There's indeed all kind of commercial issues. No-one will disagree on that.
Yet, daily practices are very strange pricing schemes with all EU telco's. Where calling mobile may be cheaper than land line. But roaming is indeed a very practical issue for anyone crossing a border, and getting charged over 2 euro for 1 megabyte of data is more the rule than the exception.
Smarter users avoid getting unexpected bills using pre-pay plans. But on average, _everyone_ is being ripped of left or right. There are no fair plans. It's hard to find a,say, 100 euro true unlimited plan. It's hard to find roaming at normal prices. It _does_ exist though, it you search. But as said, most providers will just rip you off whenever they find a chance.
It is interesting to see how the EU and USA mobile markets evolved differently, which I attribute in part to the different cultural identity in the two places. US Companies see themselevs as US companies and so it was natural for them to dvelop a US network acrosss the entire country. The EU companies were more likly to seethemselves as French or German as were regulators in those countries who would protrct them from foriegn competition. As aresultyou have a very localized network rather than an EU wide network.
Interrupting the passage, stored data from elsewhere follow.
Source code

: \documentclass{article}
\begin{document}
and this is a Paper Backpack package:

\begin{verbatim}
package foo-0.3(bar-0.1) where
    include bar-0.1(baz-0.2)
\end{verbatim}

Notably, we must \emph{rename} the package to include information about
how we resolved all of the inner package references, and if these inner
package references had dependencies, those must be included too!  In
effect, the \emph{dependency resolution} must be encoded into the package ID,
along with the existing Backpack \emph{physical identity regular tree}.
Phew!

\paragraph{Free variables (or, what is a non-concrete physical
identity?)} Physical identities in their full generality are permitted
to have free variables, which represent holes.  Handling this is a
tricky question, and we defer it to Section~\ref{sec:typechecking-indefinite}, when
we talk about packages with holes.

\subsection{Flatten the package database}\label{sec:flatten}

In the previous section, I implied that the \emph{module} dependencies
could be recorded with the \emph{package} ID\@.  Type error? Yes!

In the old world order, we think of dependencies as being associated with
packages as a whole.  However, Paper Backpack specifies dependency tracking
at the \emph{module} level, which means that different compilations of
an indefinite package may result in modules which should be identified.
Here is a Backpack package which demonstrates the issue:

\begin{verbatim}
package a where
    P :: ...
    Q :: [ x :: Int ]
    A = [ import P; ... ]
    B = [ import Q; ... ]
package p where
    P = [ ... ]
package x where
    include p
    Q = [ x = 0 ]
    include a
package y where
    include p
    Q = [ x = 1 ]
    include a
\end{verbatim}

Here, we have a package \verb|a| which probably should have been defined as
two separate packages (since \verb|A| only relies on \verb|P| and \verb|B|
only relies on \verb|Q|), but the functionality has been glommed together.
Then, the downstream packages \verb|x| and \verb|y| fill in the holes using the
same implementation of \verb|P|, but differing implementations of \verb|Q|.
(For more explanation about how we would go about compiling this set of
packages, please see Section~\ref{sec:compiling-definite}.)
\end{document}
More legally - this shows how the EU has sometimes embarrassing little power. The EU parliament votes. The joining countries overrule. They just use 'EU' as excuse when convenient, and ignore as soon they please too, which often leads to schizophrenic state politics. This is just a symptom.
Concluding: the EU parliament chooses the most ethical-correct choice. The members of the EU choose to ignore it for, mostly, commercial reasons.
The EU is learning ehat the US learned right after the American War. A confederation does not work to create a single political or social entity.